Vossen World Tour Japan 2014 | Visit the following link for more of the Vossen World Tour!

Vossen Wheels World Tour / Japan 2014










We kicked off 2014 with Vossen World Tour Japan, the first of many international destinations scheduled for the year. Although this wasn't our first time there, the anticipation to return is always new and exciting. With flight delays and extreme weather conditions threatening our plans from the jump, we knew we were in for something special. But not even Mother Nature and her unforgiving ways was going to stop us from invading our favorite island in eastern Asia. The relationships we've built in Japan over time have been crucial to the Vossen brand. And with the success of last year's visit, we wanted to make sure we raised the bar this go around, especially in regards to our media coverage.










Needless to say, we did just that. In four separate installments, we will be bringing you footage of the Tokyo Auto Salon, the Vossen owners meet, shots of Vossen representing in Tokyo, and, as an added bonus, some behind the scenes craziness. Get ready.










Vossen World Tour Japan | Tokyo Auto Salon










The Tokyo Auto Salon exceeded even our expectations. Featuring some of the most incredible vehicles, this event is like no other. From Japanese to European and American cars, there is something for every taste and preference. While there, we had the opportunity to stay in the city of Chiba, about 25 miles southeast of Tokyo, where the show was being held. As expected, the event was packed, almost overwhelmingly so. The energy in the room was thick and, like always, we were ready to meet supporters and the crowds that gathered at the Mondera Japan | Vossen booth. Our beautiful Miami model, Estefania Serrano, helped man our station, her friendly personality and demeanor playing an instrumental role. We had the Vossen Precision Series on display along with our Flow Form Series, which debuts later this month. There was so much love and respect in the room as fans complimented our design and overall setup.

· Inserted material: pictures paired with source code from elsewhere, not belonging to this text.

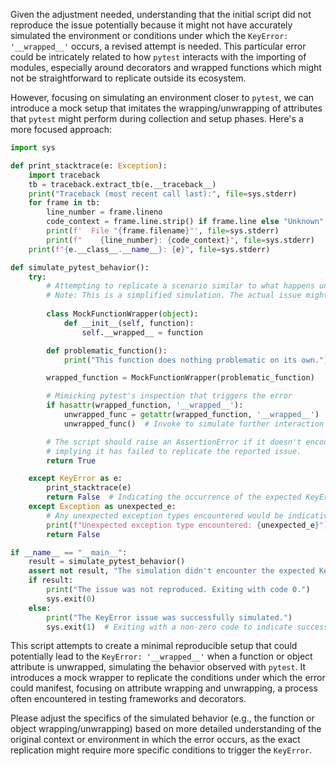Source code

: Given the adjustment needed, understanding that the initial script did not reproduce the issue potentially because it might not have accurately simulated the environment or conditions under which the `KeyError: '__wrapped__'` occurs, a revised attempt is needed. This particular error could be intricately related to how `pytest` interacts with the importing of modules, especially around decorators and wrapped functions which might not be straightforward to replicate outside its ecosystem.

However, focusing on simulating an environment closer to `pytest`, we can introduce a mock setup that imitates the wrapping/unwrapping of attributes that `pytest` might perform during collection and setup phases. Here's a more focused approach:

```python
import sys

def print_stacktrace(e: Exception):
    import traceback
    tb = traceback.extract_tb(e.__traceback__)
    print("Traceback (most recent call last):", file=sys.stderr)
    for frame in tb:
        line_number = frame.lineno
        code_context = frame.line.strip() if frame.line else "Unknown"
        print(f'  File "{frame.filename}"', file=sys.stderr)
        print(f"    {line_number}: {code_context}", file=sys.stderr)
    print(f"{e.__class__.__name__}: {e}", file=sys.stderr)

def simulate_pytest_behavior():
    try:
        # Attempting to replicate a scenario similar to what happens under pytest that could result in '__wrapped__' KeyError
        # Note: This is a simplified simulation. The actual issue might stem from a more complex interaction.
        
        class MockFunctionWrapper(object):
            def __init__(self, function):
                self.__wrapped__ = function

        def problematic_function():
            print("This function does nothing problematic on its own.")

        wrapped_function = MockFunctionWrapper(problematic_function)

        # Mimicking pytest's inspection that triggers the error
        if hasattr(wrapped_function, '__wrapped__'):
            unwrapped_func = getattr(wrapped_function, '__wrapped__')
            unwrapped_func()  # Invoke to simulate further interaction that might trigger the KeyError in a real scenario.

        # The script should raise an AssertionError if it doesn't encounter the expected error condition,
        # implying it has failed to replicate the reported issue.
        return True

    except KeyError as e:
        print_stacktrace(e)
        return False  # Indicating the occurrence of the expected KeyError.
    except Exception as unexpected_e:
        # Any unexpected exception types encountered would be indicative of an incorrect reproduction attempt.
        print(f"Unexpected exception type encountered: {unexpected_e}")
        return False

if __name__ == "__main__":
    result = simulate_pytest_behavior()
    assert not result, "The simulation didn't encounter the expected KeyError. It might not accurately reproduce the reported issue."
    if result:
        print("The issue was not reproduced. Exiting with code 0.")
        sys.exit(0)
    else:
        print("The KeyError issue was successfully simulated.")
        sys.exit(1)  # Exiting with a non-zero code to indicate success in reproducing the issue.
```

This script attempts to create a minimal reproducible setup that could potentially lead to the `KeyError: '__wrapped__'` when a function or object attribute is unwrapped, simulating the behavior observed with `pytest`. It introduces a mock wrapper to replicate the conditions under which the error could manifest, focusing on attribute wrapping and unwrapping, a process often encountered in testing frameworks and decorators.

Please adjust the specifics of the simulated behavior (e.g., the function or object wrapping/unwrapping) based on more detailed understanding of the original context or environment in which the error occurs, as the exact replication might require more specific conditions to trigger the `KeyError`.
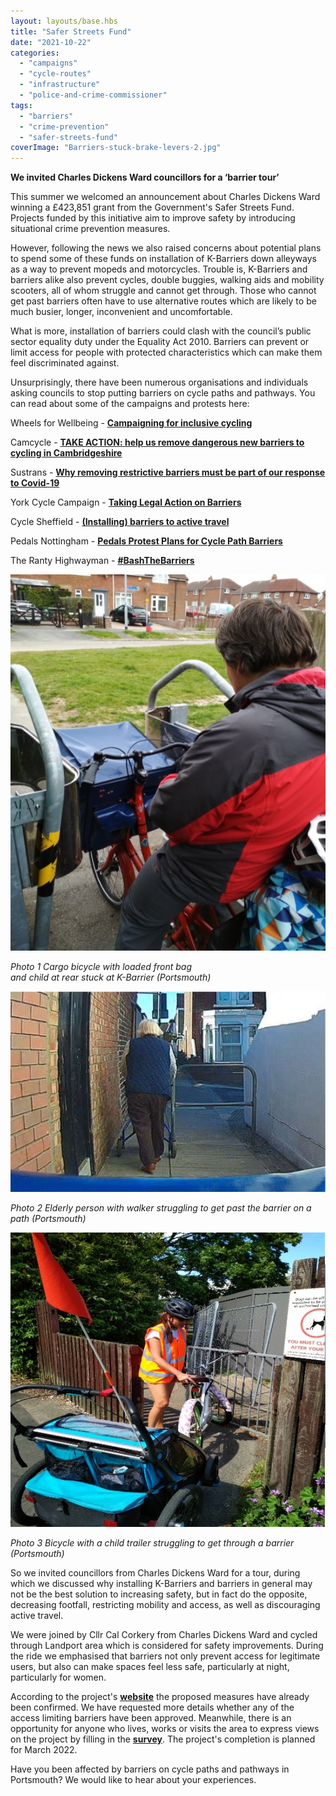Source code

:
 ```yaml
---
layout: layouts/base.hbs
title: "Safer Streets Fund"
date: "2021-10-22"
categories: 
  - "campaigns"
  - "cycle-routes"
  - "infrastructure"
  - "police-and-crime-commissioner"
tags: 
  - "barriers"
  - "crime-prevention"
  - "safer-streets-fund"
coverImage: "Barriers-stuck-brake-levers-2.jpg"
---
```


**We invited Charles Dickens Ward councillors for a ‘barrier tour’**

This summer we welcomed an announcement about Charles Dickens Ward winning a £423,851 grant from the Government's Safer Streets Fund. Projects funded by this initiative aim to improve safety by introducing situational crime prevention measures.

However, following the news we also raised concerns about potential plans to spend some of these funds on installation of K-Barriers down alleyways as a way to prevent mopeds and motorcycles. Trouble is, K-Barriers and barriers alike also prevent cycles, double buggies, walking aids and mobility scooters, all of whom struggle and cannot get through. Those who cannot get past barriers often have to use alternative routes which are likely to be much busier, longer, inconvenient and uncomfortable.

What is more, installation of barriers could clash with the council’s public sector equality duty under the Equality Act 2010. Barriers can prevent or limit access for people with protected characteristics which can make them feel discriminated against.

Unsurprisingly, there have been numerous organisations and individuals asking councils to stop putting barriers on cycle paths and pathways. You can read about some of the campaigns and protests here:

Wheels for Wellbeing - [**Campaigning for inclusive cycling**](https://wheelsforwellbeing.org.uk/bash-the-barriers/)

Camcycle - [**TAKE ACTION: help us remove dangerous new barriers to cycling in Cambridgeshire**](https://www.camcycle.org.uk/blog/2021/02/take-action-remove-barriers-to-cycling-in-cambridgeshire/)

Sustrans - [**Why removing restrictive barriers must be part of our response to Covid-19**](https://www.sustrans.org.uk/our-blog/opinion/2020/june/why-removing-restrictive-barriers-must-be-part-of-our-response-to-covid-19)

York Cycle Campaign - [**Taking Legal Action on Barriers**](https://yorkcyclecampaign.bike/2021/03/20/taking-legal-action-on-barriers/)

Cycle Sheffield - [**(Installing) barriers to active travel**](https://www.cyclesheffield.org.uk/2017/01/04/barriers-on-cycle-paths/)

Pedals Nottingham - [**Pedals Protest Plans for Cycle Path Barriers**](http://pedals.org.uk/2019/05/05/pedals-protest-plans-for-cycle-path-barriers/)

The Ranty Highwayman - [**#BashTheBarriers**](https://therantyhighwayman.blogspot.com/2016/01/bashthebarriers.html)

![](images/Untitled.jpg)

_Photo 1 Cargo bicycle with loaded front bag_  
_and child at rear stuck at K-Barrier (Portsmouth)_

![](images/Barriers-Elderly.jpg)

_Photo 2 Elderly person with walker struggling to get past the barrier on a path (Portsmouth)_

![](images/Barriers-Trailer.jpg)

  
_Photo 3 Bicycle with a child trailer struggling to get through a barrier (Portsmouth)_

So we invited councillors from Charles Dickens Ward for a tour, during which we discussed why installing K-Barriers and barriers in general may not be the best solution to increasing safety, but in fact do the opposite, decreasing footfall, restricting mobility and access, as well as discouraging active travel.

We were joined by Cllr Cal Corkery from Charles Dickens Ward and cycled through Landport area which is considered for safety improvements. During the ride we emphasised that barriers not only prevent access for legitimate users, but also can make spaces feel less safe, particularly at night, particularly for women.

According to the project's **[website](https://www.hampshire-pcc.gov.uk/get-involved/taking-action/safer-streets/portsmouth-2021)** the proposed measures have already been confirmed. We have requested more details whether any of the access limiting barriers have been approved. Meanwhile, there is an opportunity for anyone who lives, works or visits the area to express views on the project by filling in the [**survey**](https://survey.alchemer.eu/s3/90366813/Safer-Streets-Fund-2). The project's completion is planned for March 2022.

Have you been affected by barriers on cycle paths and pathways in Portsmouth? We would like to hear about your experiences.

Three select vehicles were parked at our booth; an Audi S5 Sportback on Vossen Precision Series wheels; a Lexus IS 350 F Sport featuring Skipper Design and CVT wheels; and a JDM Nissan Skyline wrapped and sporting Infiniti badges with Access Evolution parts and our Flow Form wheels with the Bronze finish.










Skipper IS350 F Sport










Access Evolution Skyline










Getting to walk around and experience the show as fans is always important. As busy as we are, as demanding as our roles can be, we always remember that - first and foremost - we are enthusiasts of the automobile industry. Seeing quality products always rejuvenates us and Hamana's booth was definitely a favorite. There's was an all-white theme with a 2014 Mercedes CLA and a new Audi S7. Not to mention their perfectly modified Audi R8 V-10. Another standout was the Liberty Walk booth, highlighting their wide body vehicles. The Lexus Racing booth took an avante garde approach, with mannequins in tuxedos posing as a crew for the RC F GT 500 race car. So many cameras flashed as people were snapping away amazed at every part of the showcase.










S7










CLA










We could not have imagined a better way to start the tour.


----------